> _What to produce_
Filter the listing below down to the lines with the word "LBND" and copy those.

> _Data for the task_
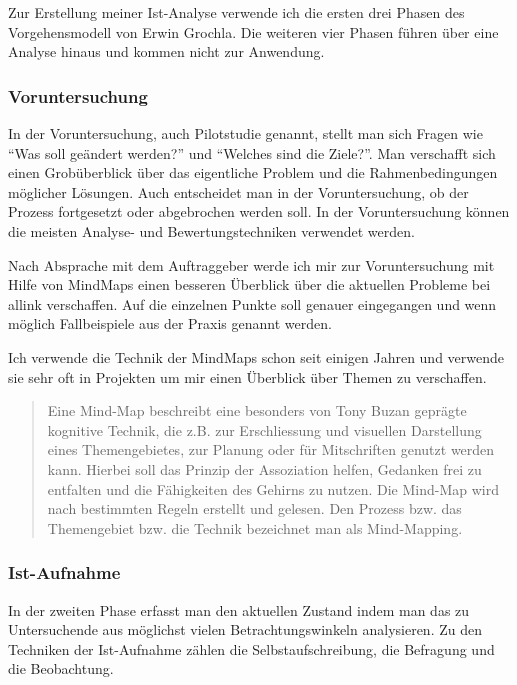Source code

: Zur Erstellung meiner Ist-Analyse verwende ich die ersten drei Phasen des 
Vorgehensmodell von Erwin Grochla\cite[S. 44-74]{grochla1982grundlagen}.
Die weiteren vier Phasen führen über eine Analyse hinaus und kommen
nicht zur Anwendung.

\subsubsection{Voruntersuchung}
In der Voruntersuchung, auch Pilotstudie genannt, stellt man sich Fragen wie
``Was soll geändert werden?'' und ``Welches sind die Ziele?''. Man verschafft
sich einen Grobüberblick über das eigentliche Problem und die Rahmenbedingungen
möglicher Lösungen. Auch entscheidet man in der Voruntersuchung, ob der Prozess
fortgesetzt oder abgebrochen werden soll. In der Voruntersuchung können die 
meisten Analyse- und Bewertungstechniken verwendet werden.

Nach Absprache mit dem Auftraggeber werde ich mir zur Voruntersuchung mit  
Hilfe von MindMaps einen besseren Überblick über die aktuellen Probleme bei
allink verschaffen. Auf die einzelnen Punkte soll genauer eingegangen
und wenn möglich Fallbeispiele aus der Praxis genannt werden.

Ich verwende die Technik der MindMaps schon seit einigen Jahren und verwende
sie sehr oft in Projekten um mir einen Überblick über Themen zu verschaffen.

\begin{quote}
Eine Mind-Map beschreibt eine besonders von Tony Buzan geprägte kognitive 
Technik, die z.B. zur Erschliessung und visuellen Darstellung eines Themengebietes, 
zur Planung oder für Mitschriften genutzt werden kann. Hierbei soll das Prinzip 
der Assoziation helfen, Gedanken frei zu entfalten und die Fähigkeiten des Gehirns 
zu nutzen. Die Mind-Map wird nach bestimmten Regeln erstellt und gelesen. Den 
Prozess bzw. das Themengebiet bzw. die Technik bezeichnet man als Mind-Mapping.
\cite{wikipedia_mindmap}
\end{quote}

\subsubsection{Ist-Aufnahme}
In der zweiten Phase erfasst man den aktuellen Zustand indem man das zu 
Untersuchende aus möglichst vielen Betrachtungswinkeln analysieren. Zu den
Techniken der Ist-Aufnahme zählen die Selbstaufschreibung, die Befragung und 
die Beobachtung.

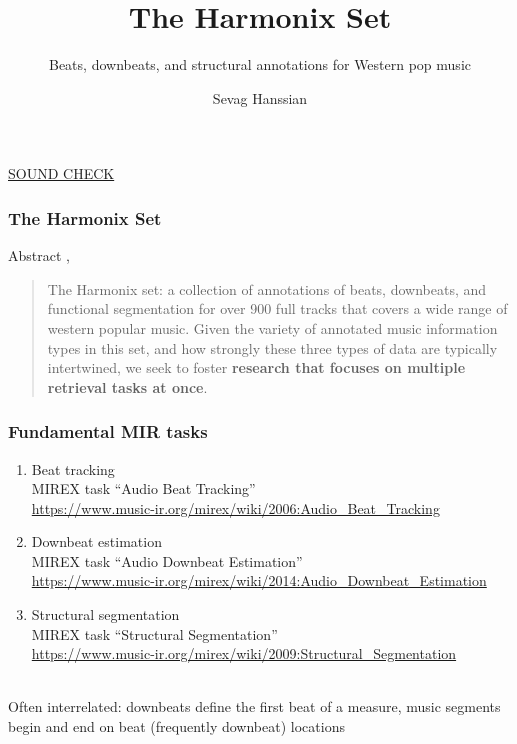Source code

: \documentclass{beamer}
\title{The Harmonix Set}
\subtitle{Beats, downbeats, and structural annotations for Western pop music}
\author{Sevag Hanssian}
\institute{MUMT 621, Winter 2021}
\begin{document}
\begin{frame}
\maketitle
\href{run:./gangnam.wav}{SOUND CHECK}
\end{frame}

\begin{frame}
	\frametitle{The Harmonix Set}
	Abstract , 
	\begin{quote}
	The Harmonix set: a collection of annotations of beats, downbeats, and functional segmentation for over 900 full tracks that covers a wide range of western popular music.  Given the variety of annotated music information types in this set, and how strongly these three types of data are typically intertwined,  we seek to foster \textbf{research that focuses on multiple retrieval tasks at once}.
	\end{quote}
\end{frame}


\begin{frame}
	\frametitle{Fundamental MIR tasks}
	\begin{enumerate}
		\item
			Beat tracking\ \\
			MIREX task ``Audio Beat Tracking''\\
			\href{https://www.music-ir.org/mirex/wiki/2006:Audio_Beat_Tracking}{https://www.music-ir.org/mirex/wiki/2006:Audio\_Beat\_Tracking}
		\item
			Downbeat estimation\ \\
			MIREX task ``Audio Downbeat Estimation''\\
			\href{https://www.music-ir.org/mirex/wiki/2014:Audio_Downbeat_Estimation}{https://www.music-ir.org/mirex/wiki/2014:Audio\_Downbeat\_Estimation}
		\item
			Structural segmentation\ \\
			MIREX task ``Structural Segmentation''\\
			\href{https://www.music-ir.org/mirex/wiki/2009:Structural_Segmentation}{https://www.music-ir.org/mirex/wiki/2009:Structural\_Segmentation}
	\end{enumerate}\ \\
	\vspace{2em}
	Often interrelated: downbeats define the first beat of a measure, music segments begin and end on beat (frequently downbeat) locations
\end{frame}
\end{document}
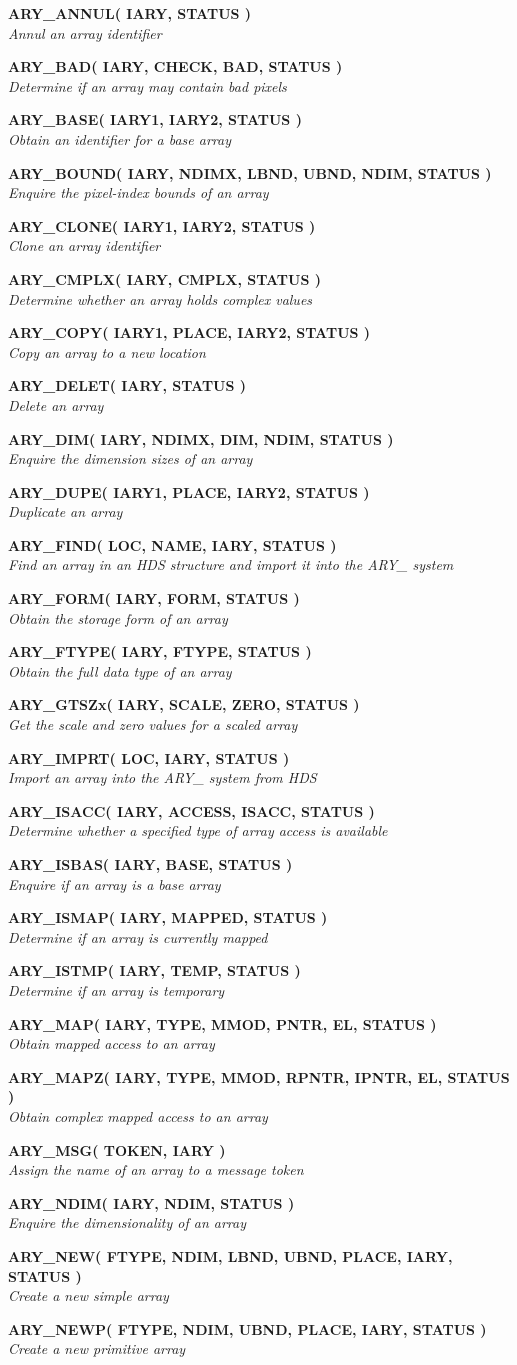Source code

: \documentclass[twoside,11pt]{article}
\newcommand{\noteroutine}[2]{\textbf{#1}\hspace*{\fill}\nopagebreak \\
                             \hspace*{3em}\emph{#2}\hspace*{\fill}\par}
\begin{document}
\noteroutine{ARY\_ANNUL( IARY, STATUS )}
            {Annul an array identifier}
\noteroutine{ARY\_BAD( IARY, CHECK, BAD, STATUS )}
            {Determine if an array may contain bad pixels}
\noteroutine{ARY\_BASE( IARY1, IARY2, STATUS )}
            {Obtain an identifier for a base array}
\noteroutine{ARY\_BOUND( IARY, NDIMX, LBND, UBND, NDIM, STATUS )}
            {Enquire the pixel-index bounds of an array}
\noteroutine{ARY\_CLONE( IARY1, IARY2, STATUS )}
            {Clone an array identifier}
\noteroutine{ARY\_CMPLX( IARY, CMPLX, STATUS )}
            {Determine whether an array holds complex values}
\noteroutine{ARY\_COPY( IARY1, PLACE, IARY2, STATUS )}
            {Copy an array to a new location}
\noteroutine{ARY\_DELET( IARY, STATUS )}
            {Delete an array}
\noteroutine{ARY\_DIM( IARY, NDIMX, DIM, NDIM, STATUS )}
            {Enquire the dimension sizes of an array}
\noteroutine{ARY\_DUPE( IARY1, PLACE, IARY2, STATUS )}
            {Duplicate an array}
\noteroutine{ARY\_FIND( LOC, NAME, IARY, STATUS )}
            {Find an array in an HDS structure and import it into the ARY\_ system}
\noteroutine{ARY\_FORM( IARY, FORM, STATUS )}
            {Obtain the storage form of an array}
\noteroutine{ARY\_FTYPE( IARY, FTYPE, STATUS )}
            {Obtain the full data type of an array}
\noteroutine{ARY\_GTSZx( IARY, SCALE, ZERO, STATUS )}
            {Get the scale and zero values for a scaled array}
\noteroutine{ARY\_IMPRT( LOC, IARY, STATUS )}
            {Import an array into the ARY\_ system from HDS}
\noteroutine{ARY\_ISACC( IARY, ACCESS, ISACC, STATUS )}
            {Determine whether a specified type of array access is available}
\noteroutine{ARY\_ISBAS( IARY, BASE, STATUS )}
            {Enquire if an array is a base array}
\noteroutine{ARY\_ISMAP( IARY, MAPPED, STATUS )}
            {Determine if an array is currently mapped}
\noteroutine{ARY\_ISTMP( IARY, TEMP, STATUS )}
            {Determine if an array is temporary}
\noteroutine{ARY\_MAP( IARY, TYPE, MMOD, PNTR, EL, STATUS )}
            {Obtain mapped access to an array}
\noteroutine{ARY\_MAPZ( IARY, TYPE, MMOD, RPNTR, IPNTR, EL, STATUS )}
            {Obtain complex mapped access to an array}
\noteroutine{ARY\_MSG( TOKEN, IARY )}
            {Assign the name of an array to a message token}
\noteroutine{ARY\_NDIM( IARY, NDIM, STATUS )}
            {Enquire the dimensionality of an array}
\noteroutine{ARY\_NEW( FTYPE, NDIM, LBND, UBND, PLACE, IARY, STATUS )}
            {Create a new simple array}
\noteroutine{ARY\_NEWP( FTYPE, NDIM, UBND, PLACE, IARY, STATUS )}
            {Create a new primitive array}
\end{document}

> _Output below_
\noteroutine{ARY\_BOUND( IARY, NDIMX, LBND, UBND, NDIM, STATUS )}
\noteroutine{ARY\_NEW( FTYPE, NDIM, LBND, UBND, PLACE, IARY, STATUS )}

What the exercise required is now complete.